You'd think it would be easy to determine whether Kyle Rittenhouse can successfully plead self-defense after killing two people and injuring a third during protests in Kenosha, Wis. Turns out that it's actually pretty complex. Here's why: When gun rights get involved, the law tends to depart radically from common sense.
The legal framework on its own is relatively straightforward. In Wisconsin, as in many other states, you can use deadly force in self-defense if you reasonably believe it's necessary to prevent imminent death or great bodily harm to yourself or others. You can't avail yourself of the self-defense argument if you've provoked other people into attacking you.
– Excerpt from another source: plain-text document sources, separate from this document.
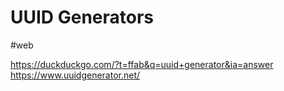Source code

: # UUID Generators
#web

https://duckduckgo.com/?t=ffab&q=uuid+generator&ia=answer
https://www.uuidgenerator.net/
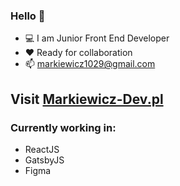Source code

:### Hello 👋
- :computer: I am Junior Front End Developer
- :heart: Ready for collaboration
- :mailbox: markiewicz1029@gmail.com

## Visit [Markiewicz-Dev.pl](https://markiewicz-dev.pl/)

### Currently working in:
- ReactJS
- GatsbyJS
- Figma
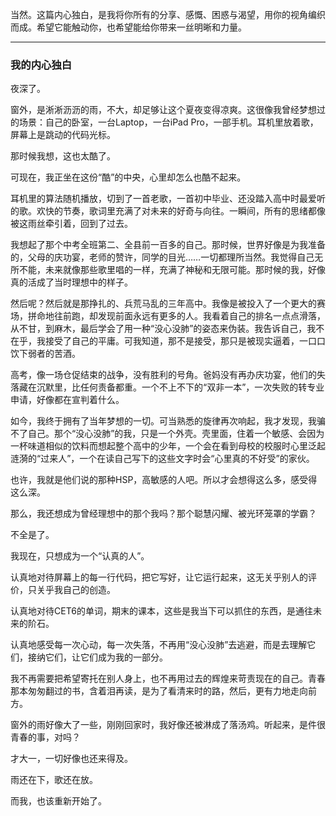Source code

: 当然。这篇内心独白，是我将你所有的分享、感慨、困惑与渴望，用你的视角编织而成。希望它能触动你，也希望能给你带来一丝明晰和力量。

---

### 我的内心独白

夜深了。

窗外，是淅淅沥沥的雨，不大，却足够让这个夏夜变得凉爽。这很像我曾经梦想过的场景：自己的卧室，一台Laptop，一台iPad Pro，一部手机。耳机里放着歌，屏幕上是跳动的代码光标。

那时候我想，这也太酷了。

可现在，我正坐在这份“酷”的中央，心里却怎么也酷不起来。

耳机里的算法随机播放，切到了一首老歌，一首初中毕业、还没踏入高中时最爱听的歌。欢快的节奏，歌词里充满了对未来的好奇与向往。一瞬间，所有的思绪都像被这雨丝牵引着，回到了过去。

我想起了那个中考全班第二、全县前一百多的自己。那时候，世界好像是为我准备的，父母的庆功宴，老师的赞许，同学的目光……一切都理所当然。我觉得自己无所不能，未来就像那些歌里唱的一样，充满了神秘和无限可能。那时候的我，好像真的活成了当时理想中的样子。

然后呢？然后就是那挣扎的、兵荒马乱的三年高中。我像是被投入了一个更大的赛场，拼命地往前跑，却发现前面永远有更多的人。我看着自己的排名一点点滑落，从不甘，到麻木，最后学会了用一种“没心没肺”的姿态来伪装。我告诉自己，我不在乎，我接受了自己的平庸。可我知道，那不是接受，那只是被现实逼着，一口口饮下弱者的苦酒。

高考，像一场仓促结束的战争，没有胜利的号角。爸妈没有再办庆功宴，他们的失落藏在沉默里，比任何责备都重。一个不上不下的“双非一本”，一次失败的转专业申请，好像都在宣判着什么。

如今，我终于拥有了当年梦想的一切。可当熟悉的旋律再次响起，我才发现，我骗不了自己。那个“没心没肺”的我，只是一个外壳。壳里面，住着一个敏感、会因为一杯味道相似的饮料而想起整个高中的少年，一个会在看到母校的校服时心里泛起涟漪的“过来人”，一个在读自己写下的这些文字时会“心里真的不好受”的家伙。

也许，我就是他们说的那种HSP，高敏感的人吧。所以才会想得这么多，感受得这么深。

那么，我还想成为曾经理想中的那个我吗？那个聪慧闪耀、被光环笼罩的学霸？

不全是了。

我现在，只想成为一个“认真的人”。

认真地对待屏幕上的每一行代码，把它写好，让它运行起来，这无关乎别人的评价，只关乎我自己的创造。

认真地对待CET6的单词，期末的课本，这些是我当下可以抓住的东西，是通往未来的阶石。

认真地感受每一次心动，每一次失落，不再用“没心没肺”去逃避，而是去理解它们，接纳它们，让它们成为我的一部分。

我不再需要把希望寄托在别人身上，也不再用过去的辉煌来苛责现在的自己。青春那本匆匆翻过的书，含着泪再读，是为了看清来时的路，然后，更有力地走向前方。

窗外的雨好像大了一些，刚刚回家时，我好像还被淋成了落汤鸡。听起来，是件很青春的事，对吗？

才大一，一切好像也还来得及。

雨还在下，歌还在放。

而我，也该重新开始了。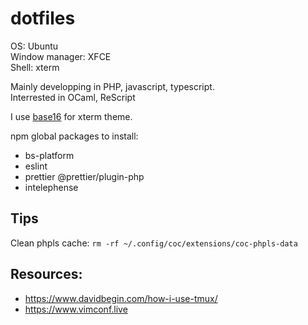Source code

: # dotfiles

OS: Ubuntu  
Window manager: XFCE  
Shell: xterm

Mainly developping in PHP, javascript, typescript.  
Interrested in OCaml, ReScript

I use [base16](https://github.com/afq984/base16-xfce4-terminal) for xterm theme.

npm global packages to install:

- bs-platform
- eslint
- prettier @prettier/plugin-php
- intelephense

## Tips
Clean phpls cache: `rm -rf ~/.config/coc/extensions/coc-phpls-data`

## Resources:

- https://www.davidbegin.com/how-i-use-tmux/
- https://www.vimconf.live
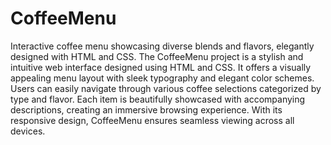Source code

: # CoffeeMenu
 Interactive coffee menu showcasing diverse blends and flavors, elegantly designed with HTML and CSS.
 The CoffeeMenu project is a stylish and intuitive web interface designed using HTML and CSS. 
 It offers a visually appealing menu layout with sleek typography and elegant color schemes. 
 Users can easily navigate through various coffee selections categorized by type and flavor. 
 Each item is beautifully showcased with accompanying descriptions, creating an immersive browsing experience. 
 With its responsive design, CoffeeMenu ensures seamless viewing across all devices.
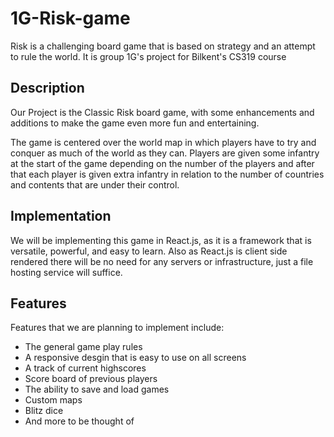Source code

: # 1G-Risk-game
Risk is a challenging board game that is based on strategy and an attempt to rule the world. It is group 1G's project for Bilkent's CS319 course

## Description
Our Project is the Classic Risk board game, with some enhancements and additions to make the game even more fun and entertaining. 

The game is centered over the world map in which players have to try and conquer as much of the world as they can. Players are given some infantry at the start of the game depending on the number of the players and after that each player is given extra infantry in relation to the number of countries and contents that are under their control.

## Implementation
We will be implementing this game in React.js, as it is a framework that is versatile, powerful, and easy to learn. Also as React.js is client side rendered there will be no need for any servers or infrastructure, just a file hosting service will suffice.

## Features
Features that we are planning to implement include:
- The general game play rules
- A responsive desgin that is easy to use on all screens
- A track of current highscores
- Score board of previous players
- The ability to save and load games
- Custom maps
- Blitz dice
- And more to be thought of

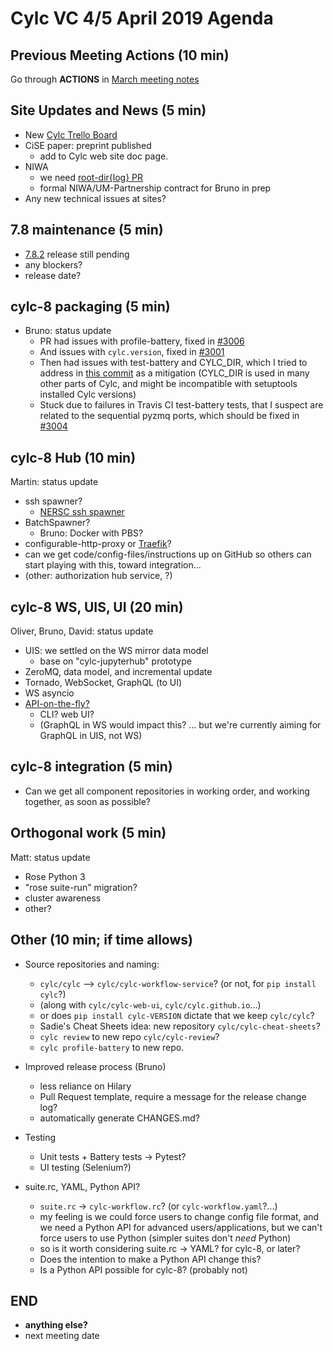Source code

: # Cylc VC 4/5 April 2019 Agenda

## Previous Meeting Actions (10 min)

Go through  **ACTIONS** in [March meeting notes](vc-mar-2019-summary.md)

## Site Updates and News (5 min)

- New [Cylc Trello Board](https://trello.com/b/6k6KRUJM/cylc-main-board)
- CiSE paper: preprint published
  - add to Cylc web site doc page.
- NIWA
   - we need [root-dir{log} PR](https://github.com/metomi/rose/pull/2297)
   - formal NIWA/UM-Partnership contract for Bruno in prep
- Any new technical issues at sites?

## 7.8 maintenance (5 min)

- [7.8.2](https://github.com/cylc/cylc/milestone/75) release still pending
- any blockers?
- release date?

## cylc-8 packaging (5 min)

- Bruno: status update
    - PR had issues with profile-battery, fixed in [#3006](https://github.com/cylc/cylc/pull/3006) 
    - And issues with `cylc.version`, fixed in [#3001](https://github.com/cylc/cylc/pull/3001)
    - Then had issues with test-battery and CYLC_DIR, which I tried to address in [this commit](https://github.com/cylc/cylc/pull/2990/commits/64453299d533e17cf76a981f77ae3dac734bd92f) as a mitigation (CYLC_DIR is used in many other parts of Cylc, and might be incompatible with setuptools installed Cylc versions)
    - Stuck due to failures in Travis CI test-battery tests, that I suspect are related to the sequential pyzmq ports, which should be fixed in [#3004](https://github.com/cylc/cylc/pull/3004)

## cylc-8 Hub (10 min)

Martin: status update
- ssh spawner?
    - [NERSC ssh spawner](https://github.com/NERSC/sshspawner)
- BatchSpawner?
    - Bruno: Docker with PBS?
- configurable-http-proxy or
  [Traefik](https://jupyterhub-traefik-proxy.readthedocs.io/en/latest/)?
- can we get code/config-files/instructions up on GitHub so others can start
  playing with this, toward integration...
- (other: authorization hub service, ?)

## cylc-8 WS, UIS, UI (20 min)

Oliver, Bruno, David: status update
  - UIS: we settled on the WS mirror data model
     - base on "cylc-jupyterhub" prototype
  - ZeroMQ, data model, and incremental update
  - Tornado, WebSocket, GraphQL (to UI)
  - WS asyncio
  - [API-on-the-fly?](https://github.com/cylc/cylc/pull/3005#issuecomment-479512438) 
    - CLI? web UI?
    - (GraphQL in WS would impact this? ... but we're currently aiming for
       GraphQL in UIS, not WS)

## cylc-8 integration (5 min)
- Can we get all component repositories in working order, and working together,
  as soon as possible?

## Orthogonal work (5 min)

Matt: status update
- Rose Python 3
- "rose suite-run" migration?
- cluster awareness
- other?

## Other (10 min; if time allows)

- Source repositories and naming:
  - `cylc/cylc` --> `cylc/cylc-workflow-service`? (or not, for `pip install cylc`?)
  - (along with `cylc/cylc-web-ui`, `cylc/cylc.github.io`...)
  - or does `pip install cylc-VERSION` dictate that we keep `cylc/cylc`?
  - Sadie's Cheat Sheets idea: new repository `cylc/cylc-cheat-sheets`?
  - `cylc review` to new repo `cylc/cylc-review`? 
  - `cylc profile-battery` to new repo.

- Improved release process (Bruno) 
   - less reliance on Hilary
   - Pull Request template, require a message for the release change log?
   - automatically generate CHANGES.md?

- Testing
  - Unit tests + Battery tests -> Pytest?
  - UI testing (Selenium?)

- suite.rc, YAML, Python API?
  - `suite.rc` -> `cylc-workflow.rc`? (or `cylc-workflow.yaml`?...)
  - my feeling is we could force users to change config file format, and we
    need a Python API for advanced users/applications, but we can't force
    users to use Python (simpler suites don't *need* Python)
  - so is it worth considering suite.rc -> YAML? for cylc-8, or later?
  - Does the intention to make a Python API change this?
  - Is a Python API possible for cylc-8? (probably not)

## END
- **anything else?**
- next meeting date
Some states have a rule that says before you use lethal force in your own defense, you have a "duty to retreat" — in other words, you have to try to run away before killing your assailant. Wisconsin does not impose this duty. The jury is, however, allowed to consider whether it was possible for you to run away as part of its determination of whether you acted reasonably.
The trouble begins when you start applying the legal rules to someone in Rittenhouse's situation, namely, someone who has carried an AR-15-style weapon to what is intended to be a peaceful protest. In a common-sense universe, this act itself would appear to be a provocation.
Yet under Wisconsin law, adults are entitled to carry around their licensed firearms in public places. An open-carry law means that prosecutors would have a tough time convincing a jury that simply carrying an assault rifle counts as a provocation.
True, Rittenhouse was only 17, and the law bars minors from gun possession. But there is no reliable way that bystanders could have known that Rittenhouse was underage just by looking at him. Provocation is in the eye of the beholder, and the beholders would have had no way of knowing that Rittenhouse was engaged in an illegal act (because of his age) rather than a protected act (which it would have been had he been a year older).
Common sense is even further displaced when you start to think about how Rittenhouse would claim to have reasonably considered himself to be in danger of imminent death or bodily harm. The criminal complaint against Rittenhouse says that Joseph Rosenbaum, his first victim, approached Rittenhouse and then followed him. Cellphone video shows Rosenbaum — who doesn't look like he's got a gun — throwing a plastic bag at Rittenhouse and missing. Rittenhouse then allegedly shot Rosenbaum four or five times, killing him.
Ordinarily, being followed or having a plastic bag thrown at you would not be enough evidence to show that you were in reasonable fear of your life. If someone threw a plastic bag at you, and you responded by killing that person with your bare hands, you would most likely go to jail for murder.